Qualche riflessione. La nuova politica USA ha tracciato un solco profondo tra i leader europei e l’Amministrazione americana. Da un lato l’Europa che si adopera con continuità per stemperare le tensioni sull’Iran e rilanciare il “patto” nucleare con Teheran che gli Stati Uniti hanno abbandonato nel 2018, dall’altro Trump che “attizza i carboni”.

Cosa resta da fare? Ora la sfida più immediata per gli americani e anche per Israele è prepararsi alla vera risposta iraniana, una risposta che sarà molto diluita nel tempo.

Chi temeva una reazione iraniana significativa, i pochi missili sulla base americana non lo sono stati, deve però sapere che “l’islam sciita è una fede dell’attesa del ritorno del Dodicesimo Imam, l’imam nascosto, una devozione che si definisce in una sorta di mistica della disfatta.” La morte di Soleimani in quest’ottica radicale non è una sconfitta ma un’occasione.

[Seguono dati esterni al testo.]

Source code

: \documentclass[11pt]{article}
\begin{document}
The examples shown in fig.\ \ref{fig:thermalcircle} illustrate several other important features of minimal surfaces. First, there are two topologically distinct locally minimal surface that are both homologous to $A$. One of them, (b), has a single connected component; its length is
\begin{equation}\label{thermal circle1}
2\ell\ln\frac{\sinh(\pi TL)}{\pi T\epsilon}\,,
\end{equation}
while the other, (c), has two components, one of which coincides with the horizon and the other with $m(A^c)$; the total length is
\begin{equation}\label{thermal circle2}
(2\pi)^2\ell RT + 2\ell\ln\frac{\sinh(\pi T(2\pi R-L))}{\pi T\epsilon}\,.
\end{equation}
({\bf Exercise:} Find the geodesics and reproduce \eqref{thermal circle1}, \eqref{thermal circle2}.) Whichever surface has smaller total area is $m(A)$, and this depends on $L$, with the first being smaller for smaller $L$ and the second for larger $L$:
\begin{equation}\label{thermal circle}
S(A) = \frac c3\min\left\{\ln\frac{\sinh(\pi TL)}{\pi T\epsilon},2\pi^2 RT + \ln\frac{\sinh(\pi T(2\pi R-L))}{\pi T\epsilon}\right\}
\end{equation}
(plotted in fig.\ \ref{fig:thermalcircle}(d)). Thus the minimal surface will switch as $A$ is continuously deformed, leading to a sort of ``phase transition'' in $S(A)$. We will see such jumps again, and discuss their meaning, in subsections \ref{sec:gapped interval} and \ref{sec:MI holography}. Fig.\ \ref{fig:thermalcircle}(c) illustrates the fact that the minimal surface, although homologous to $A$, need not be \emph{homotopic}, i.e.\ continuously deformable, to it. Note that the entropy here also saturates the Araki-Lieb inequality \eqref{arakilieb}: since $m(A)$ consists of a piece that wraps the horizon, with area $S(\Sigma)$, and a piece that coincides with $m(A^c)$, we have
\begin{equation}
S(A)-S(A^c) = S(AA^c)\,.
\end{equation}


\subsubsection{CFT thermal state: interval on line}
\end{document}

La vera risposta all’assassinio di Soleimani risiede quindi nella celebrazione di un uomo ucciso dal suo nemico, nella sua beatificazione come martire. Ora il generale iraniano è diventato una forza collettiva che agita e guida le coscienze dall’aldilà” nella gloria di Allah. I popoli sciiti sparsi nel mondo hanno ora un nuovo punto di stretta coesione nel nome del nuovo martire. Nel popolo sciita la storia la scrivono i morti e Soleimani potrà influire sulle scelte del popolo iraniano e sul proselitismo al terrorismo, paradossalmente molto più ora che quando era in vita. La reazione visibile degli iraniani all’uccisione, spostata nel tempo per loro dilatato, potrebbe arrivare in ogni momento e nelle forme che sceglieranno. Stay alert America!.